Pope Francis washed the feet of prisoners on Thursday as he celebrated the Mass of the Lord’s Supper at a prison outside Rome.
The pope offered the Mass on April 14 in Civitavecchia, a port city around 50 miles northwest of Rome. Local media reported that he arrived at the prison at about 4 p.m. Rome time in a white Fiat 500L.
The Holy See press office said that the pope preached in the prison chapel on the day’s Gospel reading (John 13:1-15), which describes how Jesus washed the feet of his disciples.
In an off-the-cuff homily, Pope Francis described Christ’s action as “a strange thing” in this world: “Jesus washing the feet of the traitor, the one who sells him.”
He said: “Jesus teaches us this, simply: among you, you must wash each other’s feet [...] one serves the other, without interest: how beautiful it would be if this could be done every day and to all people.”
The pope said that Jesus calls his betrayer ”friend,” waiting for him until the end, forgiving everything.
”God forgives everything and God always forgives! It is we who get tired of asking for forgiveness,” he commented.
Each one of us, the pope added, has something that we have been carrying in our heart for a long time, ”but ask Jesus for forgiveness.”
”There is a Lord who judges, but it is a strange judgment: the Lord judges and forgives,” he said, urging those present to follow the Lord’s example with ”the will to serve and forgive each other.”
After the homily, the pope washed the feet of 12 inmates, representing the disciples. The Holy See press office noted that they were “men and women, including people of different ages and nationalities.”
The Mass, which was not live-streamed, continued a custom that Pope Francis introduced in 2013, shortly after his election, of celebrating the Holy Thursday liturgy in a prison or juvenile detention center.
After visiting the Casal del Marmo youth detention center in 2013, he presided at Holy Thursday Masses at a center for the disabled in 2014, Rebibbia New Complex Prison in 2015, a center for asylum seekers in 2016, Paliano prison in 2017, Rome’s historic Regina Coeli prison in 2018, and Velletri men’s prison in 2019.
In 2020, amid the outbreak of the coronavirus pandemic, the pope offered the Mass of the Lord’s Supper in a nearly empty St. Peter’s Basilica. The feet washing was omitted as a precaution to prevent the spread of COVID-19.

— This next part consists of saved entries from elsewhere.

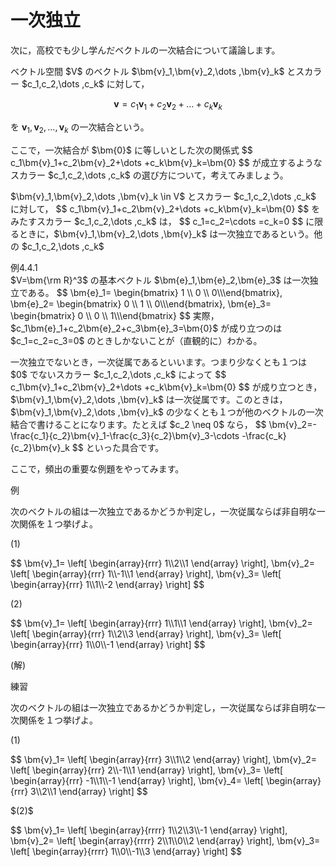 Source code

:# 一次独立

次に，高校でも少し学んだベクトルの一次結合について議論します。

<div class="def">
<p>
ベクトル空間 $V$ のベクトル $\bm{v}_1,\bm{v}_2,\dots ,\bm{v}_k$ とスカラー $c_1,c_2,\dots ,c_k$ に対して，

$$
\bm{v}=c_1\bm{v}_1+c_2\bm{v}_2+\dots +c_k\bm{v}_k
$$

を $\bm{v}_1,\bm{v}_2,\dots ,\bm{v}_k$ の一次結合という。
</p>
</div>

<p>
ここで，一次結合が $\bm{0}$ に等しいとした次の関係式
$$
c_1\bm{v}_1+c_2\bm{v}_2+\dots +c_k\bm{v}_k=\bm{0}
$$
が成立するようなスカラー $c_1,c_2,\dots ,c_k$ の選び方について，考えてみましょう。
</p>

<div class="def">
<p class="def-text">
$\bm{v}_1,\bm{v}_2,\dots ,\bm{v}_k \in V$ とスカラー $c_1,c_2,\dots ,c_k$ に対して，
$$
c_1\bm{v}_1+c_2\bm{v}_2+\dots +c_k\bm{v}_k=\bm{0}
$$
をみたすスカラー $c_1,c_2,\dots ,c_k$ は，
$$
c_1=c_2=\cdots =c_k=0
$$
に限るときに，$\bm{v}_1,\bm{v}_2,\dots ,\bm{v}_k$ は一次独立であるという。他の $c_1,c_2,\dots ,c_k$ 
</p>
</div>

<div class="eg-label">例4.4.1</div>
<div class="eg-text">
$V=\bm{\rm R}^3$ の基本ベクトル $\bm{e}_1,\bm{e}_2,\bm{e}_3$ は一次独立である。
$$
\bm{e}_1=
\begin{bmatrix} 1 \\ 0 \\ 0\\\end{bmatrix},
\bm{e}_2=
\begin{bmatrix} 0 \\ 1 \\ 0\\\end{bmatrix},
\bm{e}_3=
\begin{bmatrix} 0 \\ 0 \\ 1\\\end{bmatrix}
$$
実際，$c_1\bm{e}_1+c_2\bm{e}_2+c_3\bm{e}_3=\bm{0}$ が成り立つのは $c_1=c_2=c_3=0$ のときしかないことが（直観的に）わかる。  
</div>

<p>
一次独立でないとき，一次従属であるといいます。つまり少なくとも１つは $0$ でないスカラー $c_1,c_2,\dots ,c_k$ によって
$$
c_1\bm{v}_1+c_2\bm{v}_2+\dots +c_k\bm{v}_k=\bm{0}
$$
が成り立つとき，$\bm{v}_1,\bm{v}_2,\dots ,\bm{v}_k$ は一次従属です。このときは，$\bm{v}_1,\bm{v}_2,\dots ,\bm{v}_k$ の少なくとも１つが他のベクトルの一次結合で書けることになります。たとえば $c_2 \neq 0$ なら，
$$
\bm{v}_2=-\frac{c_1}{c_2}\bm{v}_1-\frac{c_3}{c_2}\bm{v}_3-\cdots -\frac{c_k}{c_2}\bm{v}_k
$$
といった具合です。
</p>

ここで，頻出の重要な例題をやってみます。
<div class="ex">
<span class="ex-circle1">例</span>
<p>
次のベクトルの組は一次独立であるかどうか判定し，一次従属ならば非自明な一次関係を１つ挙げよ。

$(1)$
<p>
$$
\bm{v}_1=
\left[ \begin{array}{rrr} 1\\2\\1 \end{array} \right],
\bm{v}_2=
\left[ \begin{array}{rrr} 1\\-1\\1 \end{array} \right],
\bm{v}_3=
\left[ \begin{array}{rrr} 1\\1\\-2 \end{array} \right]
$$
</p>

$(2)$
<p>
$$
\bm{v}_1=
\left[ \begin{array}{rrr} 1\\1\\1 \end{array} \right],
\bm{v}_2=
\left[ \begin{array}{rrr} 1\\2\\3 \end{array} \right],
\bm{v}_3=
\left[ \begin{array}{rrr} 1\\0\\-1 \end{array} \right]
$$
</p>
</p>
</div>

(解)


<div class="prob">
<span class="prob-label">練習</span>
<p>
次のベクトルの組は一次独立であるかどうか判定し，一次従属ならば非自明な一次関係を１つ挙げよ。

$(1)$
<p>
$$
\bm{v}_1=
\left[ \begin{array}{rrr} 3\\1\\2 \end{array} \right],
\bm{v}_2=
\left[ \begin{array}{rrr} 2\\-1\\1 \end{array} \right],
\bm{v}_3=
\left[ \begin{array}{rrr} -1\\1\\-1 \end{array} \right],
\bm{v}_4=
\left[ \begin{array}{rrr} 3\\2\\1 \end{array} \right]
$$
</p>
$(2)$
<p>
$$
\bm{v}_1=
\left[ \begin{array}{rrrr} 1\\2\\3\\-1 \end{array} \right],
\bm{v}_2=
\left[ \begin{array}{rrrr} 2\\1\\0\\2 \end{array} \right],
\bm{v}_3=
\left[ \begin{array}{rrrr} 1\\0\\-1\\3 \end{array} \right]
$$
</p>
</p>
</div> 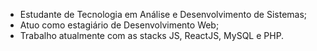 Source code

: - Estudante de Tecnologia em Análise e Desenvolvimento de Sistemas;
- Atuo como estagiário de Desenvolvimento Web;
- Trabalho atualmente com as stacks JS, ReactJS, MySQL e PHP.


<!---
T-pl/T-pl is a ✨ special ✨ repository because its `README.md` (this file) appears on your GitHub profile.
You can click the Preview link to take a look at your changes.
--->
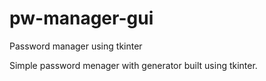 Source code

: # pw-manager-gui
Password manager using tkinter

Simple password menager with generator built using tkinter.

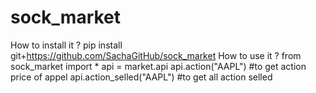 # sock_market
How to install it ?
pip install git+https://github.com/SachaGitHub/sock_market
How to use it ?
from sock_market import *
api = market.api
api.action("AAPL") #to get action price of appel
api.action_selled("AAPL") #to get all action selled
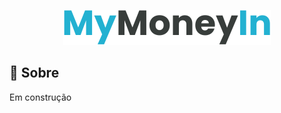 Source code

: <p align="center">
  <img src="https://raw.githubusercontent.com/viniengelage/mymoneyin/main/assets/md-title-logo-dark.svg" />
</p>


## :blue_book: Sobre
Em construção
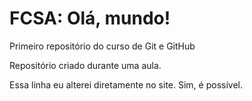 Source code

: # FCSA: Olá, mundo!
 Primeiro repositório do curso de Git e GitHub

Repositório criado durante uma aula.

Essa linha eu alterei diretamente no site. Sim, é possível.
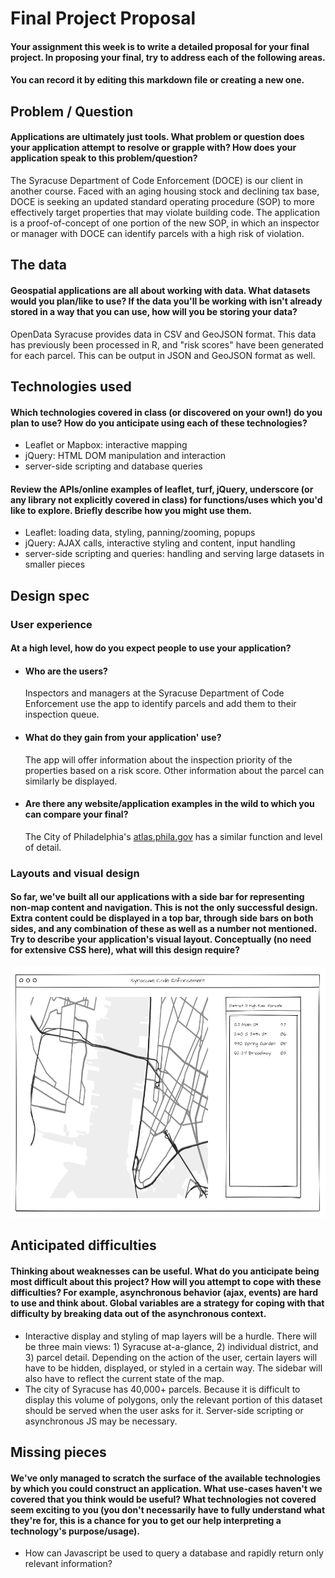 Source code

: # Final Project Proposal

#### Your assignment this week is to write a detailed proposal for your final project. In proposing your final, try to address each of the following areas.

#### You can record it by editing this markdown file or creating a new one.

## Problem / Question

#### Applications are ultimately just tools. What problem or question does your application attempt to resolve or grapple with? How does your application speak to this problem/question?

The Syracuse Department of Code Enforcement (DOCE) is our client in another course. Faced with an aging housing stock and declining tax base, DOCE is seeking an updated standard operating procedure (SOP) to more effectively target properties that may violate building code. The application is a proof-of-concept of one portion of the new SOP, in which an inspector or manager with DOCE can identify parcels with a high risk of violation.

## The data

#### Geospatial applications are all about working with data. What datasets would you plan/like to use? If the data you'll be working with isn't already stored in a way that you can use, how will you be storing your data?

OpenData Syracuse provides data in CSV and GeoJSON format. This data has previously been processed in R, and "risk scores" have been generated for each parcel. This can be output in JSON and GeoJSON format as well.

## Technologies used

#### Which technologies covered in class (or discovered on your own!) do you plan to use? How do you anticipate using each of these technologies?

- Leaflet or Mapbox: interactive mapping  
- jQuery: HTML DOM manipulation and interaction  
- server-side scripting and database queries  

#### Review the APIs/online examples of leaflet, turf, jQuery, underscore (or any library not explicitly covered in class) for functions/uses which you'd like to explore. Briefly describe how you might use them.

- Leaflet: loading data, styling, panning/zooming, popups
- jQuery: AJAX calls, interactive styling and content, input handling
- server-side scripting and queries: handling and serving large datasets in smaller pieces

## Design spec

### User experience

#### At a high level, how do you expect people to use your application?
- #### Who are the users?
  Inspectors and managers at the Syracuse Department of Code Enforcement use the app to identify parcels and add them to their inspection queue.  
- #### What do they gain from your application' use?
  The app will offer information about the inspection priority of the properties based on a risk score. Other information about the parcel can similarly be displayed.
- #### Are there any website/application examples in the wild to which you can compare your final?
  The City of Philadelphia's [atlas.phila.gov](https://atlas.phila.gov/#/896-98%20N%2046TH%20ST/zoning) has a similar function and level of detail.

### Layouts and visual design

#### So far, we've built all our applications with a side bar for representing non-map content and navigation. This is not the only successful design. Extra content could be displayed in a top bar, through side bars on both sides, and any combination of these as well as a number not mentioned. Try to describe your application's visual layout. Conceptually (no need for extensive CSS here), what will this design require?

![wireframe](Capture.PNG)

## Anticipated difficulties

#### Thinking about weaknesses can be useful. What do you anticipate being most difficult about this project? How will you attempt to cope with these difficulties? For example, asynchronous behavior (ajax, events) are hard to use and think about. Global variables are a strategy for coping with that difficulty by breaking data out of the asynchronous context.

- Interactive display and styling of map layers will be a hurdle. There will be three main views: 1) Syracuse at-a-glance, 2) individual district, and 3) parcel detail. Depending on the action of the user, certain layers will have to be hidden, displayed, or styled in a certain way. The sidebar will also have to reflect the current state of the map.  
- The city of Syracuse has 40,000+ parcels. Because it is difficult to display this volume of polygons, only the relevant portion of this dataset should be served when the user asks for it. Server-side scripting or asynchronous JS may be necessary.

## Missing pieces

#### We've only managed to scratch the surface of the available technologies by which you could construct an application. What use-cases haven't we covered that you think would be useful? What technologies not covered seem exciting to you (you don't necessarily have to fully understand what they're for, this is a chance for you to get our help interpreting a technology's purpose/usage).

- How can Javascript be used to query a database and rapidly return only relevant information? 
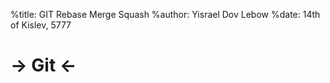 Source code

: %title: GIT Rebase Merge Squash
%author: Yisrael Dov Lebow
%date: 14th of Kislev, 5777

-> Git <-
=========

Pope Francis celebrated the Holy Thursday Mass privately in the chapel of Cardinal Angelo Becciu’s private apartment in 2021, months after the Italian cardinal resigned as prefect of the Vatican Congregation for the Causes of Saints and from the rights extended to members of the College of Cardinals.
The last pope to make an official visit to Civitavecchia, which has a population of around 53,000, was reportedly John Paul II, who toured the port and the local Torrevaldaliga Nord coal-fired power plant in 1987.

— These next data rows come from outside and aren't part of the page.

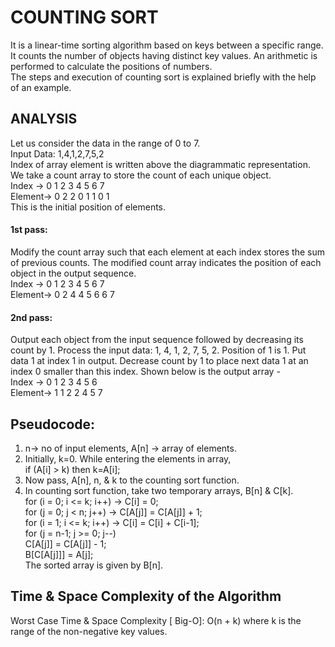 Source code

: # COUNTING SORT
It is a linear-time sorting algorithm based on keys between a specific range. It counts the number of objects having distinct key values. An arithmetic is performed to calculate the positions of numbers.<br> 
The steps and execution of counting sort is explained briefly with the help of an example.<br>
## ANALYSIS
Let us consider the data in the range of 0 to 7.<br>
Input Data: 1,4,1,2,7,5,2<br>
Index of array element is written above the diagrammatic representation.<br>
We take a count array to store the count of each unique object.<br>
Index  ->  0     1      2      3      4     5      6      7<br>
Element->  0     2      2      0      1     1      0      1<br>
This is the initial position of elements.<br>
#### 1st pass: 
Modify the count array such that each element at each index stores the sum of previous counts. The modified count array indicates the position of each object in the output sequence.<br> 
Index  ->  0     1      2      3      4     5      6      7<br>
Element->  0     2      4      4      5     6      6      7<br>
#### 2nd pass:
Output each object from the input sequence followed by decreasing its count by 1. Process the input data: 1, 4, 1, 2, 7, 5, 2. Position of 1 is 1. Put data 1 at index 1 in output. Decrease count by 1 to place next data 1 at an index 0 smaller than this index.  Shown below is the output array -<br>
Index  ->  0     1      2      3      4     5      6<br>
Element->  1     1      2      2      4     5      7<br>
## Pseudocode:
1)	n-> no of input elements, A[n] -> array of elements.<br>
2)	Initially, k=0. While entering the elements in array,<br>
        if (A[i] > k) then k=A[i];<br>
3)	Now pass, A[n], n, & k to the counting sort function.<br>
4)	In counting sort function, take two temporary arrays, B[n] & C[k].<br>
for (i = 0; i <= k; i++)   ->  C[i] = 0;<br>
for (j = 0; j < n; j++)     ->  C[A[j]] = C[A[j]] + 1;<br>
for (i = 1; i <= k; i++)    ->  C[i] = C[i] + C[i-1];<br>
for (j = n-1; j >= 0; j--)<br>
	C[A[j]] = C[A[j]] - 1;<br>
       	B[C[A[j]]] = A[j];<br>
The sorted array is given by B[n].<br>
## Time & Space Complexity of the Algorithm
Worst Case Time & Space Complexity [ Big-O]: O(n + k) where k is the range of the non-negative key values.


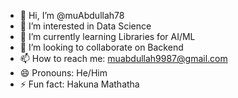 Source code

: - 👋 Hi, I’m @muAbdullah78
- 👀 I’m interested in Data Science
- 🌱 I’m currently learning Libraries for AI/ML
- 💞️ I’m looking to collaborate on Backend
- 📫 How to reach me: muabdullah9987@gmail.com
- 😄 Pronouns: He/Him
- ⚡ Fun fact: Hakuna Mathatha

<!---
muAbdullah78/muAbdullah78 is a ✨ special ✨ repository because its `README.md` (this file) appears on your GitHub profile.
You can click the Preview link to take a look at your changes.
--->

In an address to prisoners in Civitavecchia, the Polish pope noted that the city had not received a papal visit since 1868, when Pius IX traveled there.

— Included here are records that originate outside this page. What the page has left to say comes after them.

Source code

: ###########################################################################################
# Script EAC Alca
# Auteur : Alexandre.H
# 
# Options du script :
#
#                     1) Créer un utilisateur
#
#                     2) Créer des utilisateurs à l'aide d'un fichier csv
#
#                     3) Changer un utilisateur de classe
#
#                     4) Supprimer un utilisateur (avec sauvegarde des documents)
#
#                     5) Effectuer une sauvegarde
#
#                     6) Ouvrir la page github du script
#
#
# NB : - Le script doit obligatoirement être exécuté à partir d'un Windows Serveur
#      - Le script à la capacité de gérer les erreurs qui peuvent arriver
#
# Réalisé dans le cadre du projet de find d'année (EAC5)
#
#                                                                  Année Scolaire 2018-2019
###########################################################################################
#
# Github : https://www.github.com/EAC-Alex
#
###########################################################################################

Pope Francis began Thursday by celebrating a Chrism Mass in St. Peter’s Basilica attended by around 2,500 people.
The Holy See press office said that at the end of the Mass in Civitavecchia, the director of the prison thanked the pope for his visit and presented him with a print of the ancient port, products from the garden grown by the inmates, and works made by staff and inmates.
The pope then went to an interview room where he greeted about 50 people representing the inmates, officers, and staff of the prison, the press office said. Afterward, he returned to his Vatican residence.